Step-by-Step: Create an XML Sitemap with a Sitemap GeneratorAn XML sitemap is a roadmap that helps search engines discover and index the pages on your website. While you can create one manually, using a sitemap generator saves time, reduces errors, and often includes features like priority settings, change frequency hints, and automatic updates. This guide walks you through creating an XML sitemap with a sitemap generator — from preparation to submission and maintenance.
Why an XML sitemap matters
An XML sitemap:
- Helps search engines find pages — especially deep, new, or poorly linked pages.
- Communicates metadata — such as last modification date, change frequency, and priority.
- Improves indexing for complex sites — large, dynamic, or media-heavy sites benefit most.
- Supports canonicalization — when used correctly, sitemaps reinforce canonical URLs.
Before you start: preparations
- Audit your site structure
- List major sections, dynamic pages, and important assets (images, videos).
- Note pages you don’t want indexed (e.g., internal tools, staging, admin pages).
- Decide URLs to include
- Include canonical, publicly accessible pages you want indexed.
- Exclude duplicate, low-value, or blocked pages (robots.txt disallow).
- Gather access details
- For crawlers that connect to your server, have FTP/SFTP or hosting control panel info if needed.
- For CMS plugins, ensure you have admin access.
- Choose a sitemap generator
- Options include desktop tools, online services, and CMS plugins. Pick one that supports XML format, handles the size of your site, and, if needed, supports image/video sitemaps.
Step 1 — Select the right sitemap generator
Consider:
- Site size (some free tools limit URL count).
- Dynamic content (support for crawling JavaScript-rendered pages).
- Automation (scheduled regeneration, auto-submission).
- Extra features (image/video sitemaps, hreflang support, changefreq/priority settings).
Examples of generator types:
- CMS plugins (e.g., for WordPress or Drupal) — easiest for site owners.
- Desktop crawlers (Screaming Frog, Integrity) — powerful for larger sites.
- Online generators — convenient for small sites.
- Command-line tools — for advanced automation and integration in CI/CD.
Step 2 — Configure crawl settings
Important settings to set before crawling:
- Crawl depth — how many levels from the homepage to follow.

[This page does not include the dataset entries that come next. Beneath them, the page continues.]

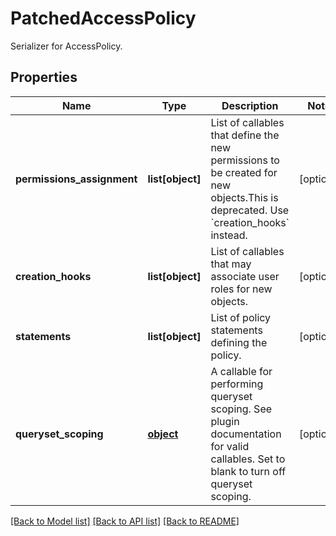 # PatchedAccessPolicy

Serializer for AccessPolicy.
## Properties
Name | Type | Description | Notes
------------ | ------------- | ------------- | -------------
**permissions_assignment** | **list[object]** | List of callables that define the new permissions to be created for new objects.This is deprecated. Use &#x60;creation_hooks&#x60; instead. | [optional] 
**creation_hooks** | **list[object]** | List of callables that may associate user roles for new objects. | [optional] 
**statements** | **list[object]** | List of policy statements defining the policy. | [optional] 
**queryset_scoping** | [**object**](.md) | A callable for performing queryset scoping. See plugin documentation for valid callables. Set to blank to turn off queryset scoping. | [optional] 

[[Back to Model list]](../README.md#documentation-for-models) [[Back to API list]](../README.md#documentation-for-api-endpoints) [[Back to README]](../README.md)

- Include/exclude patterns — to skip private directories, query strings, or certain file types.
- Follow internal links only vs. follow external links — usually limit to internal.

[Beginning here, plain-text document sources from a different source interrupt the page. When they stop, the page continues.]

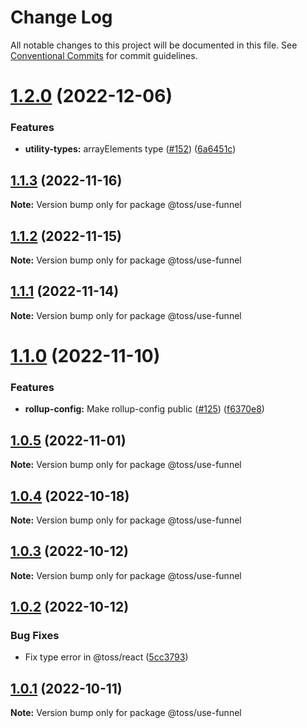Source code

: # Change Log

All notable changes to this project will be documented in this file.
See [Conventional Commits](https://conventionalcommits.org) for commit guidelines.

# [1.2.0](https://github.com/toss/slash/compare/@toss/use-funnel@1.1.3...@toss/use-funnel@1.2.0) (2022-12-06)


### Features

* **utility-types:** arrayElements type  ([#152](https://github.com/toss/slash/issues/152)) ([6a6451c](https://github.com/toss/slash/commit/6a6451c237ec09dabd1b6ce4d2cba43d2db6bf4c))





## [1.1.3](https://github.com/toss/slash/compare/@toss/use-funnel@1.1.2...@toss/use-funnel@1.1.3) (2022-11-16)

**Note:** Version bump only for package @toss/use-funnel





## [1.1.2](https://github.com/toss/slash/compare/@toss/use-funnel@1.1.1...@toss/use-funnel@1.1.2) (2022-11-15)

**Note:** Version bump only for package @toss/use-funnel





## [1.1.1](https://github.com/toss/slash/compare/@toss/use-funnel@1.1.0...@toss/use-funnel@1.1.1) (2022-11-14)

**Note:** Version bump only for package @toss/use-funnel





# [1.1.0](https://github.com/toss/slash/compare/@toss/use-funnel@1.0.5...@toss/use-funnel@1.1.0) (2022-11-10)


### Features

* **rollup-config:** Make rollup-config public ([#125](https://github.com/toss/slash/issues/125)) ([f6370e8](https://github.com/toss/slash/commit/f6370e8c4b0fa926e923b518c26b7071ee0e53da))





## [1.0.5](https://github.com/toss/slash/compare/@toss/use-funnel@1.0.4...@toss/use-funnel@1.0.5) (2022-11-01)

**Note:** Version bump only for package @toss/use-funnel





## [1.0.4](https://github.com/toss/slash/compare/@toss/use-funnel@1.0.3...@toss/use-funnel@1.0.4) (2022-10-18)

**Note:** Version bump only for package @toss/use-funnel





## [1.0.3](https://github.com/toss/slash/compare/@toss/use-funnel@1.0.2...@toss/use-funnel@1.0.3) (2022-10-12)

**Note:** Version bump only for package @toss/use-funnel





## [1.0.2](https://github.com/toss/slash/compare/@toss/use-funnel@1.0.1...@toss/use-funnel@1.0.2) (2022-10-12)


### Bug Fixes

* Fix type error in @toss/react ([5cc3793](https://github.com/toss/slash/commit/5cc37936e8739204f32f9f50ee61570b758343f8))





## [1.0.1](https://github.com/toss/slash/compare/@toss/use-funnel@1.0.0...@toss/use-funnel@1.0.1) (2022-10-11)

**Note:** Version bump only for package @toss/use-funnel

- Maximum URLs — for very large sites, set a sensible cap or use a tool that supports large sitemaps and sitemap index files.
If your site uses JavaScript to build links, choose a generator that can render JS or configure headless browser crawling.
Step 3 — Run the crawl and inspect results
- Start the crawl and monitor progress.
- Review found URLs for obvious omissions or unwanted pages.
- Look for errors like 404s, redirects, or blocked resources.
- Many tools will show response codes, canonical tags, and rel=prev/next — use these to refine which URLs to include.
Example checks:
- Are important pages present?
- Are paginated pages being handled properly (canonical, rel=next/prev)?
- Are parameterized URLs being deduplicated?
Step 4 — Configure sitemap rules and metadata
Once URLs are gathered, configure sitemap-specific metadata:
- lastmod — set to last modified date. Use file timestamps, CMS data, or leave blank for crawl date.
- changefreq — options: always, hourly, daily, weekly, monthly, yearly, never. Use sparingly; search engines largely ignore this but it can be useful for large sites to hint frequency.
- priority — numeric 0.0–1.0 indicating importance relative to other pages. Use consistently (e.g., homepage 1.0, category pages 0.8, articles 0.5).
For images/videos or multilingual sites:
- Add image/video sitemap tags per protocol.
- Include hreflang entries or use separate sitemaps per language/region if needed.
If your site exceeds 50,000 URLs or 50MB (uncompressed), use a sitemap index file that references multiple sitemap files.
Step 5 — Export the XML sitemap
Most generators offer export options:
- Single XML file (sitemap.xml).
- Compressed XML (sitemap.xml.gz) for large files.
- Sitemap index (sitemap_index.xml) referencing multiple sitemaps.
Ensure the exported XML follows the sitemap protocol (utf-8, correct tags). A minimal example:
<?xml version="1.0" encoding="UTF-8"?> <urlset xmlns="http://www.sitemaps.org/schemas/sitemap/0.9"> <url> <loc>https://www.example.com/</loc> <lastmod>2025-08-28</lastmod> <changefreq>weekly</changefreq> <priority>1.0</priority> </url> </urlset>
Step 6 — Place the sitemap on your site
- Upload sitemap.xml (and sitemap index or compressed files) to your site’s root: https://www.example.com/sitemap.xml.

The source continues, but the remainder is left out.